[Start of Attachment]

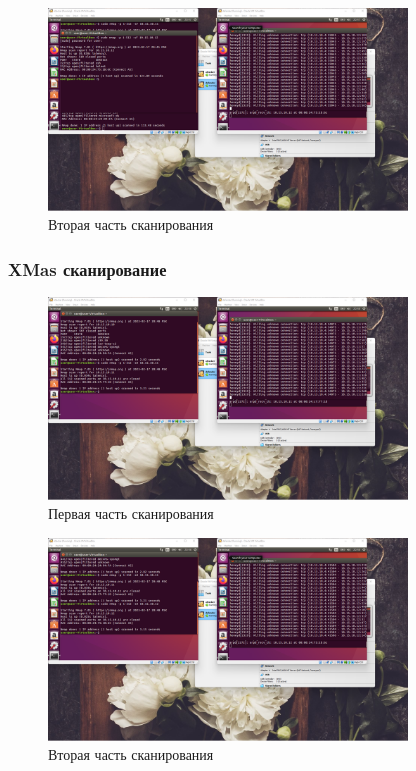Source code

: \documentclass[a4paper]{article}
\begin{document}
  \begin{figure}[H]
    \centering
    \includegraphics[width=0.85\textwidth]{01_00 (39)}
    \caption{Вторая часть сканирования}
  \end{figure}

  \subsubsection{XMas сканирование}
  \begin{figure}[H]
    \centering
    \includegraphics[width=0.85\textwidth]{01_00 (41)}
    \caption{Первая часть сканирования}
  \end{figure}

  \begin{figure}[H]
    \centering
    \includegraphics[width=0.85\textwidth]{01_00 (42)}
    \caption{Вторая часть сканирования}
  \end{figure}
\end{document}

[End of Attachment]

Task objective → Could you tally how many lines of the material above include the word "includegraphics" and reply with only that count?

Finished task → 3